Washington, D.C. – Today the Center for American Progress released “Access Denied,” a new report highlighting unchecked discrimination in the credit industry. Few families in the United States today could pay cash for a home, their children’s college education, a new car, or a major family medical emergency. Most families need to borrow money to create economic opportunities for themselves or protect their financial security. For many families, especially minorities and those with low incomes, access to credit opens doors that were previously closed—literally so in the case of homeownership. In the wake of the recent subprime home lending crisis, however, access to credit is becoming more restrictive across all credit products, even while persistent differences in access to credit and in the cost of that credit are still based on race, ethnicity, and income.
“It is stunning to see that even during the years of an unprecedented boom in household debt, differences by income, race, and ethnicity persisted. Minorities and lower-income families often do not get the same chances to invest in their future as other families do,” said Christian Weller, author of the report.
The laws of our nation and our common values dictate that access to credit and the costs of credit should not be determined by one’s race, ethnicity, or even income. If someone is creditworthy, that person should have access to credit at the same price as everyone else. As the detailed findings of this report demonstrate, there is clear evidence of continuing discrimination. Specifically:
Loan denials are more likely for low-income and minority families.
Minority families and low-income families feel discouraged from applying for loans.
Differences in credit constraints by race and ethnicity persist.
Credit constraints affect a wide range of loans.
Minority families and lower-income families face higher costs of borrowing.
Cost differences persist over time.
Higher costs of borrowing are tied to different credit products.

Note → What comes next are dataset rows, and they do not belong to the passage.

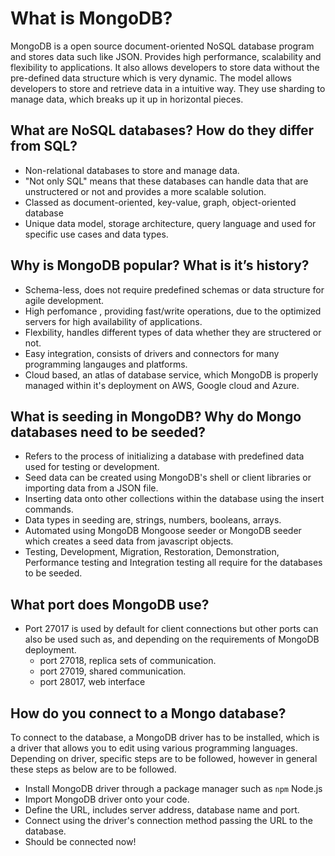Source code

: <h1>What is MongoDB? </h1>

MongoDB is a open source document-oriented NoSQL database program and stores data such like JSON. Provides high performance, scalability and flexibility to applications. It also allows developers to store data without the pre-defined data structure which is very dynamic. The model allows developers to store and retrieve data in a intuitive way. They use sharding to manage data, which breaks up it up in horizontal pieces.



<h2>What are NoSQL databases? How do they differ from SQL?</h2>

- Non-relational databases to store and manage data.
- "Not only SQL" means that these databases can handle data that are unstructered or not and provides a more scalable solution.
- Classed as document-oriented, key-value, graph, object-oriented database
- Unique data model, storage architecture, query language and used for specific use cases and data types.

<h2>Why is MongoDB popular? What is it’s history?</h2>

- Schema-less, does not require predefined schemas or data structure for agile development.
- High perfomance , providing fast/write operations, due to the optimized servers for high availability of applications.
- Flexbility, handles different types of data whether they are structered or not.
- Easy integration, consists of drivers and connectors for many programming langauges and platforms.
- Cloud based, an atlas of database service, which MongoDB is properly managed within it's deployment on AWS, Google cloud and Azure.

<h2>What is seeding in MongoDB? Why do Mongo databases need to be seeded?</h2>

- Refers to the process of initializing a database with predefined data used for testing or development.
- Seed data can be created using MongoDB's shell or client libraries or importing data from a JSON file.
- Inserting data onto other collections within the database using the insert commands.
- Data types in seeding are, strings, numbers, booleans, arrays.
- Automated using MongoDB Mongoose seeder or MongoDB seeder which creates a seed data from javascript objects.
- Testing, Development, Migration, Restoration, Demonstration, Performance testing and Integration testing all require for the databases to be seeded.

 <h2>What port does MongoDB use?</h2>

- Port 27017 is used by default for client connections but other ports can also be used such as, and depending on the requirements of MongoDB deployment.
  - port 27018, replica sets of communication.
  - port 27019, shared communication.
  - port 28017, web interface

<h2>How do you connect to a Mongo database?</h2>

To connect to the database, a MongoDB driver has to be installed, which is a driver that allows you to edit using various programming languages.
Depending on driver, specific steps are to be followed, however in general these steps as below are to be followed.

- Install MongoDB driver through a package manager such as `npm` Node.js
- Import MongoDB driver onto your code.
- Define the URL, includes server address, database name and port.
- Connect using the driver's connection method passing the URL to the database.
- Should be connected now!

Clearly, fair and equitable access to credit remains a problem for low-income and minority families. The data point toward persistent differences across race, ethnicity, and income even though there are certain trends that show progress in some areas. For example, while credit market discrimination with respect to loan denials has remained high for African American families, the cost differential with white families has decreased.
Still, the data indicate that lower-income and minority families had less access to credit than white families and higher-income families. In the wake of recent financial market turmoil, especially in the home mortgage marketplace, there are concerns that credit access will decrease and especially affect those who may need it the most—low-income and minority families.
Given the findings in this report that low-income and minority families have less credit access than more wealthy families and white families, it is reasonable to assume that minorities and low-income families will disproportionately feel the effects of the current credit tightening.
These families will have fewer chances to create economic opportunities for themselves or build assets to ensure their future economic security.
In this report, the analysis will first examine the most sweeping data on credit access to establish a baseline for a more detailed multivariate analysis of the same data to highlight continuing discrimination in the credit marketplace.